→ Problem to solve
When transcribing the entries, keep each one exactly as it is.

BEGIN Records to process

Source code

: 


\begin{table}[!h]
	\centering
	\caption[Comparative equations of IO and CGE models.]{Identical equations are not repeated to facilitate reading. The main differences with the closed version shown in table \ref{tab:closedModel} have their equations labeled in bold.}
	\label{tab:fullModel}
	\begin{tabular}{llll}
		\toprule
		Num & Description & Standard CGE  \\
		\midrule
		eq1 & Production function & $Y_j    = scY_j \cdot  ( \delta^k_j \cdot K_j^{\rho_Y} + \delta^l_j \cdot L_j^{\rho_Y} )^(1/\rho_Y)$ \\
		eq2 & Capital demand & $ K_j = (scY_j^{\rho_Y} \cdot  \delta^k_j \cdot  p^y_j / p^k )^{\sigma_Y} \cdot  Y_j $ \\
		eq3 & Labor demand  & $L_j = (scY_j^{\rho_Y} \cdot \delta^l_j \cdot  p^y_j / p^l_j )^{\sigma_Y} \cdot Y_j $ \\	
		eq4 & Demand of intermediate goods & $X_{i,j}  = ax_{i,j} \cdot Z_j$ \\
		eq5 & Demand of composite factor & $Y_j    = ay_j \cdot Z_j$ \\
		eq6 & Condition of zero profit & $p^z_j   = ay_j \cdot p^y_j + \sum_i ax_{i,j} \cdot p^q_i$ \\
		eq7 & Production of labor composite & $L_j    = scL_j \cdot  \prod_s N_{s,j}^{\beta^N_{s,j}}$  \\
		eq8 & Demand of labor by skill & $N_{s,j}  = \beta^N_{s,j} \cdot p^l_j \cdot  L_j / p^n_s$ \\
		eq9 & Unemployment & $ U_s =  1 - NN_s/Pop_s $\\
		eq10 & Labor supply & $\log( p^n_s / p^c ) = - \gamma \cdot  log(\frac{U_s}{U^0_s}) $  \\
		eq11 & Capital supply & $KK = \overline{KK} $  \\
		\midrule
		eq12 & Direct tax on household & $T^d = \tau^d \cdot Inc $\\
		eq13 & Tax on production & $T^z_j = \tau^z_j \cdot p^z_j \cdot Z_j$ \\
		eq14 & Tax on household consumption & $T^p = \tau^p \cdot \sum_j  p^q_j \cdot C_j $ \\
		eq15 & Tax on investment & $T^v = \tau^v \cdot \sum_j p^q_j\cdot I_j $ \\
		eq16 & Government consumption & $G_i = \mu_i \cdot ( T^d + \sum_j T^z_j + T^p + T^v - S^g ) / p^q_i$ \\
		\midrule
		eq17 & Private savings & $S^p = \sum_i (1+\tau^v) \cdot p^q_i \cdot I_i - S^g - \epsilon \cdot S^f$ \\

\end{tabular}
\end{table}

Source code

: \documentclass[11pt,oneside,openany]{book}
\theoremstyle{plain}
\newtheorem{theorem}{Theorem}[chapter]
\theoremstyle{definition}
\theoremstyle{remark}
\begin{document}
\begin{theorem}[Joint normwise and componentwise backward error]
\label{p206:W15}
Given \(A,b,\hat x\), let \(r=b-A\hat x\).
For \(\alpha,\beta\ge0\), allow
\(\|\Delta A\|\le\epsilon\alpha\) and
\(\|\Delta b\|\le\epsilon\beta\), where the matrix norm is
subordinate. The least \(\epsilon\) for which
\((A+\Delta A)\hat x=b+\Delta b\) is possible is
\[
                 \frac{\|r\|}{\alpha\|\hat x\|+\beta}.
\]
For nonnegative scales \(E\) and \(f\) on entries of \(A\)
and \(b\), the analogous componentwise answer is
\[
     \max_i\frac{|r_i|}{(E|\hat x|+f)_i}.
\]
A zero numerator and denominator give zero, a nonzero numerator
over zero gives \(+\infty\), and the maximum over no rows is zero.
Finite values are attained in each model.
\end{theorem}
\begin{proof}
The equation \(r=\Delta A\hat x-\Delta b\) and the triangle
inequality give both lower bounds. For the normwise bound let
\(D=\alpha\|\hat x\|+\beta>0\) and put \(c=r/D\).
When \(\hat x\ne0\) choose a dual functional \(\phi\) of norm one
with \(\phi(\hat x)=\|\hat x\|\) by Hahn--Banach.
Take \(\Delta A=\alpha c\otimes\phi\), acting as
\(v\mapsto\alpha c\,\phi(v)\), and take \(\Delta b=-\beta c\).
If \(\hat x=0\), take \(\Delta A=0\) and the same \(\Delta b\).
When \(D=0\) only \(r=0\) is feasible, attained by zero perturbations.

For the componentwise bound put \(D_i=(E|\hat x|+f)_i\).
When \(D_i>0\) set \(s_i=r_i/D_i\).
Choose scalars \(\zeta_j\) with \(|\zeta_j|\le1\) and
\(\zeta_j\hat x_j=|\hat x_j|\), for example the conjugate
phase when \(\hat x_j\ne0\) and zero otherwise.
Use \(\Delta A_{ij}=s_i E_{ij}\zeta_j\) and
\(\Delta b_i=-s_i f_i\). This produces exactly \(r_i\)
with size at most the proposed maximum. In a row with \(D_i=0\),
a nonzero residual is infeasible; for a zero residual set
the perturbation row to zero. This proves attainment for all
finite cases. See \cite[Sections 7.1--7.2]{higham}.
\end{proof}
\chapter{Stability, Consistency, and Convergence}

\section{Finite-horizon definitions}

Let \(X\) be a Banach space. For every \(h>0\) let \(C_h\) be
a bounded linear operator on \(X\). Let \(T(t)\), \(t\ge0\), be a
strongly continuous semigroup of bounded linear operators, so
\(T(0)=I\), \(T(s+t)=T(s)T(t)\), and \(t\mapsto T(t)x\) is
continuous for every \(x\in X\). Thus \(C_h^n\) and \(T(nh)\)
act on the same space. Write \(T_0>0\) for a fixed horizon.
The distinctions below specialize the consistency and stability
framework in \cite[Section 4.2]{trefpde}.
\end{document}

END Records to process

→ Exercise solution
Source code

: 


\begin{table}[!h]
	\centering
	\caption[Comparative equations of IO and CGE models.]{Identical equations are not repeated to facilitate reading. The main differences with the closed version shown in table \ref{tab:closedModel} have their equations labeled in bold.}
	\label{tab:fullModel}
	\begin{tabular}{llll}
		\toprule
		Num & Description & Standard CGE  \\
		\midrule
		eq1 & Production function & $Y_j    = scY_j \cdot  ( \delta^k_j \cdot K_j^{\rho_Y} + \delta^l_j \cdot L_j^{\rho_Y} )^(1/\rho_Y)$ \\
		eq2 & Capital demand & $ K_j = (scY_j^{\rho_Y} \cdot  \delta^k_j \cdot  p^y_j / p^k )^{\sigma_Y} \cdot  Y_j $ \\
		eq3 & Labor demand  & $L_j = (scY_j^{\rho_Y} \cdot \delta^l_j \cdot  p^y_j / p^l_j )^{\sigma_Y} \cdot Y_j $ \\	
		eq4 & Demand of intermediate goods & $X_{i,j}  = ax_{i,j} \cdot Z_j$ \\
		eq5 & Demand of composite factor & $Y_j    = ay_j \cdot Z_j$ \\
		eq6 & Condition of zero profit & $p^z_j   = ay_j \cdot p^y_j + \sum_i ax_{i,j} \cdot p^q_i$ \\
		eq7 & Production of labor composite & $L_j    = scL_j \cdot  \prod_s N_{s,j}^{\beta^N_{s,j}}$  \\
		eq8 & Demand of labor by skill & $N_{s,j}  = \beta^N_{s,j} \cdot p^l_j \cdot  L_j / p^n_s$ \\
		eq9 & Unemployment & $ U_s =  1 - NN_s/Pop_s $\\
		eq10 & Labor supply & $\log( p^n_s / p^c ) = - \gamma \cdot  log(\frac{U_s}{U^0_s}) $  \\
		eq11 & Capital supply & $KK = \overline{KK} $  \\
		\midrule
		eq12 & Direct tax on household & $T^d = \tau^d \cdot Inc $\\
		eq13 & Tax on production & $T^z_j = \tau^z_j \cdot p^z_j \cdot Z_j$ \\
		eq14 & Tax on household consumption & $T^p = \tau^p \cdot \sum_j  p^q_j \cdot C_j $ \\
		eq15 & Tax on investment & $T^v = \tau^v \cdot \sum_j p^q_j\cdot I_j $ \\
		eq16 & Government consumption & $G_i = \mu_i \cdot ( T^d + \sum_j T^z_j + T^p + T^v - S^g ) / p^q_i$ \\
		\midrule
		eq17 & Private savings & $S^p = \sum_i (1+\tau^v) \cdot p^q_i \cdot I_i - S^g - \epsilon \cdot S^f$ \\

\end{tabular}
\end{table}

Source code

: \documentclass[11pt,oneside,openany]{book}
\theoremstyle{plain}
\newtheorem{theorem}{Theorem}[chapter]
\theoremstyle{definition}
\theoremstyle{remark}
\begin{document}
\begin{theorem}[Joint normwise and componentwise backward error]
\label{p206:W15}
Given \(A,b,\hat x\), let \(r=b-A\hat x\).
For \(\alpha,\beta\ge0\), allow
\(\|\Delta A\|\le\epsilon\alpha\) and
\(\|\Delta b\|\le\epsilon\beta\), where the matrix norm is
subordinate. The least \(\epsilon\) for which
\((A+\Delta A)\hat x=b+\Delta b\) is possible is
\[
                 \frac{\|r\|}{\alpha\|\hat x\|+\beta}.
\]
For nonnegative scales \(E\) and \(f\) on entries of \(A\)
and \(b\), the analogous componentwise answer is
\[
     \max_i\frac{|r_i|}{(E|\hat x|+f)_i}.
\]
A zero numerator and denominator give zero, a nonzero numerator
over zero gives \(+\infty\), and the maximum over no rows is zero.
Finite values are attained in each model.
\end{theorem}
\begin{proof}
The equation \(r=\Delta A\hat x-\Delta b\) and the triangle
inequality give both lower bounds. For the normwise bound let
\(D=\alpha\|\hat x\|+\beta>0\) and put \(c=r/D\).
When \(\hat x\ne0\) choose a dual functional \(\phi\) of norm one
with \(\phi(\hat x)=\|\hat x\|\) by Hahn--Banach.
Take \(\Delta A=\alpha c\otimes\phi\), acting as
\(v\mapsto\alpha c\,\phi(v)\), and take \(\Delta b=-\beta c\).
If \(\hat x=0\), take \(\Delta A=0\) and the same \(\Delta b\).
When \(D=0\) only \(r=0\) is feasible, attained by zero perturbations.

For the componentwise bound put \(D_i=(E|\hat x|+f)_i\).
When \(D_i>0\) set \(s_i=r_i/D_i\).
Choose scalars \(\zeta_j\) with \(|\zeta_j|\le1\) and
\(\zeta_j\hat x_j=|\hat x_j|\), for example the conjugate
phase when \(\hat x_j\ne0\) and zero otherwise.
Use \(\Delta A_{ij}=s_i E_{ij}\zeta_j\) and
\(\Delta b_i=-s_i f_i\). This produces exactly \(r_i\)
with size at most the proposed maximum. In a row with \(D_i=0\),
a nonzero residual is infeasible; for a zero residual set
the perturbation row to zero. This proves attainment for all
finite cases. See \cite[Sections 7.1--7.2]{higham}.
\end{proof}
\chapter{Stability, Consistency, and Convergence}

\section{Finite-horizon definitions}

Let \(X\) be a Banach space. For every \(h>0\) let \(C_h\) be
a bounded linear operator on \(X\). Let \(T(t)\), \(t\ge0\), be a
strongly continuous semigroup of bounded linear operators, so
\(T(0)=I\), \(T(s+t)=T(s)T(t)\), and \(t\mapsto T(t)x\) is
continuous for every \(x\in X\). Thus \(C_h^n\) and \(T(nh)\)
act on the same space. Write \(T_0>0\) for a fixed horizon.
The distinctions below specialize the consistency and stability
framework in \cite[Section 4.2]{trefpde}.
\end{document}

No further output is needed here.